Alessandro Severo, Venezia, Rossetti, 1717

 SCENA VI
 
 ALESSANDRO con seguito, CLAUDIO e SALLUSTIA
 
 ALESSANDRO
 Le suppliche vassalle
160qui son raccolte. È padre
 de’ popoli il regnante.
 Quel giorno, in cui non sono
 o benefico o giusto,
 da’ miei fasti si escluda. Io l’ho perduto. (Va a sedere al tavolino)
 SALLUSTIA
165Te del genere umano
 la delizia e l’amor chiaman le genti.
 ALESSANDRO
 E tu, Sallustia, sei
 la delizia e l’amor del tuo Alessandro.
 Al mio fianco ti assidi.
 SALLUSTIA
                                            Amato sposo.
 ALESSANDRO
170Alle scarse ricolte, onde la fame
 preme l’itale terre,
 la Sicilia provvegga
 ma col pubblico erario.
 SALLUSTIA
 Clemente e generoso.
 CLAUDIO
175Tra l’armi a Pompeiano
 e sotto l’elmo incanutì la fronte.
 Chiede riposo.
 ALESSANDRO
                              E l’abbia e doppio goda
 il militar stipendio.
 SALLUSTIA
 Mercede al suo valor, sprone a l’altrui.
 ALESSANDRO
180Claudio, questo è tuo foglio. A me che chiedi?
 CLAUDIO
 Partir di Roma al nuovo sol col campo.
 Desio di gloria ivi mi chiama a l’armi.
 SALLUSTIA
 Claudio, tua fé mi è cara. Anche sul Tebro,
 da chi a cesare è fido, onor si acquista.
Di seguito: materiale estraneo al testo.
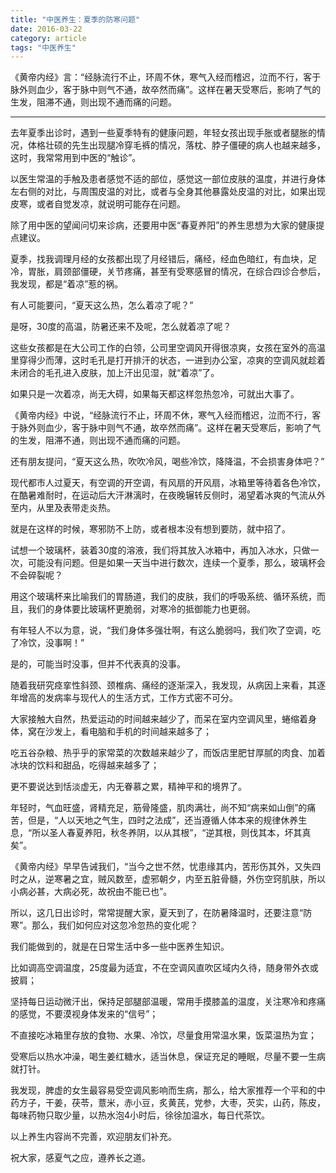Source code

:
 ```yaml
---
title: "中医养生：夏季的防寒问题"
date: 2016-03-22
category: article
tags: "中医养生"
---
```


《黄帝内经》言：“经脉流行不止，环周不休，寒气入经而稽迟，泣而不行，客于脉外则血少，客于脉中则气不通，故卒然而痛”。这样在暑天受寒后，影响了气的生发，阻滞不通，则出现不通而痛的问题。

***

去年夏季出诊时，遇到一些夏季特有的健康问题，年轻女孩出现手胀或者腿胀的情况，体格壮硕的先生出现腿冷穿毛裤的情况，落枕、脖子僵硬的病人也越来越多，这时，我常常用到中医的“触诊”。

以医生常温的手触及患者感觉不适的部位，感觉这一部位皮肤的温度，并进行身体左右侧的对比，与周围皮温的对比，或者与全身其他暴露处皮温的对比，如果出现皮寒，或者自觉发凉，就说明可能存在问题。

除了用中医的望闻问切来诊病，还要用中医“春夏养阳”的养生思想为大家的健康提点建议。

夏季，找我调理月经的女孩都出现了月经错后，痛经，经血色暗红，有血块，足冷，胃胀，肩颈部僵硬，关节疼痛，甚至有受寒感冒的情况，在综合四诊合参后，我发现，都是“着凉”惹的祸。

有人可能要问，“夏天这么热，怎么着凉了呢？”

是呀，30度的高温，防暑还来不及呢，怎么就着凉了呢？

这些女孩都是在大公司工作的白领，公司里空调风开得很凉爽，女孩在室外的高温里穿得少而薄，这时毛孔是打开排汗的状态，一进到办公室，凉爽的空调风就趁着未闭合的毛孔进入皮肤，加上汗出见湿，就“着凉”了。

如果只是一次着凉，尚无大碍，如果每天都这样忽热忽冷，可就出大事了。

《黄帝内经》中说，“经脉流行不止，环周不休，寒气入经而稽迟，泣而不行，客于脉外则血少，客于脉中则气不通，故卒然而痛”。这样在暑天受寒后，影响了气的生发，阻滞不通，则出现不通而痛的问题。

还有朋友提问，“夏天这么热，吹吹冷风，喝些冷饮，降降温，不会损害身体吧？”

现代都市人过夏天，有空调的开空调，有风扇的开风扇，冰箱里等待着各色冷饮，在酷暑难耐时，在运动后大汗淋漓时，在夜晚辗转反侧时，渴望着冰爽的气流从外至内，从里及表带走炎热。

就是在这样的时候，寒邪防不上防，或者根本没有想到要防，就中招了。

试想一个玻璃杯，装着30度的溶液，我们将其放入冰箱中，再加入冰水，只做一次，可能没有问题。但是如果一天当中进行数次，连续一个夏季，那么，玻璃杯会不会碎裂呢？

用这个玻璃杯来比喻我们的胃肠道，我们的皮肤，我们的呼吸系统、循环系统，而且，我们的身体要比玻璃杯更脆弱，对寒冷的抵御能力也更弱。

有年轻人不以为意，说，“我们身体多强壮啊，有这么脆弱吗，我们吹了空调，吃了冷饮，没事啊！”

是的，可能当时没事，但并不代表真的没事。

随着我研究痉挛性斜颈、颈椎病、痛经的逐渐深入，我发现，从病因上来看，其逐年增高的发病率与现代人的生活方式，工作方式密不可分。

大家接触大自然，热爱运动的时间越来越少了，而呆在室内空调风里，蜷缩着身体，窝在沙发上，看电脑和手机的时间越来越多了；

吃五谷杂粮、热乎乎的家常菜的次数越来越少了，而饭店里肥甘厚腻的肉食、加着冰块的饮料和甜品，吃得越来越多了；

更不要说达到恬淡虚无，内无眷慕之累，精神平和的境界了。

年轻时，气血旺盛，肾精充足，筋骨隆盛，肌肉满壮，尚不知“病来如山倒”的痛苦，但是，“人以天地之气生，四时之法成”，还当遵循人体本来的规律休养生息，“所以圣人春夏养阳，秋冬养阴，以从其根”，“逆其根，则伐其本，坏其真矣”。

《黄帝内经》早早告诫我们，“当今之世不然，忧患缘其内，苦形伤其外，又失四时之从，逆寒暑之宜，贼风数至，虚邪朝夕，内至五脏骨髓，外伤空窍肌肤，所以小病必甚，大病必死，故祝由不能已也”。

所以，这几日出诊时，常常提醒大家，夏天到了，在防暑降温时，还要注意“防寒”。那么，我们如何应对这忽冷忽热的变化呢？

我们能做到的，就是在日常生活中多一些中医养生知识。

比如调高空调温度，25度最为适宜，不在空调风直吹区域内久待，随身带外衣或披肩；

坚持每日运动微汗出，保持足部腿部温暖，常用手摸膝盖的温度，关注寒冷和疼痛的感觉，不要漠视身体发来的“信号”；

不直接吃冰箱里存放的食物、水果、冷饮，尽量食用常温水果，饭菜温热为宜；

受寒后以热水冲澡，喝生姜红糖水，适当休息，保证充足的睡眠，尽量不要一生病就打针。

我发现，脾虚的女生最容易受空调风影响而生病，那么，给大家推荐一个平和的中药方子，干姜，茯苓，薏米，赤小豆，炙黄芪，党参，大枣，芡实，山药，陈皮，每味药物只取少量，以热水泡4小时后，徐徐加温水，每日代茶饮。

以上养生内容尚不完善，欢迎朋友们补充。

祝大家，感夏气之应，遵养长之道。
185Resti in Roma. Io ten priego. (Ad Alessandro)
 (Così servo ad Albina).
 ALESSANDRO
 Seguasi il tuo voler. Claudio, ti eleggo
 duce de’ miei custodi.
 CLAUDIO
 Mi onora il grado. (Sofferenza, o core.
190È pago il fasto ed io volea l’onore).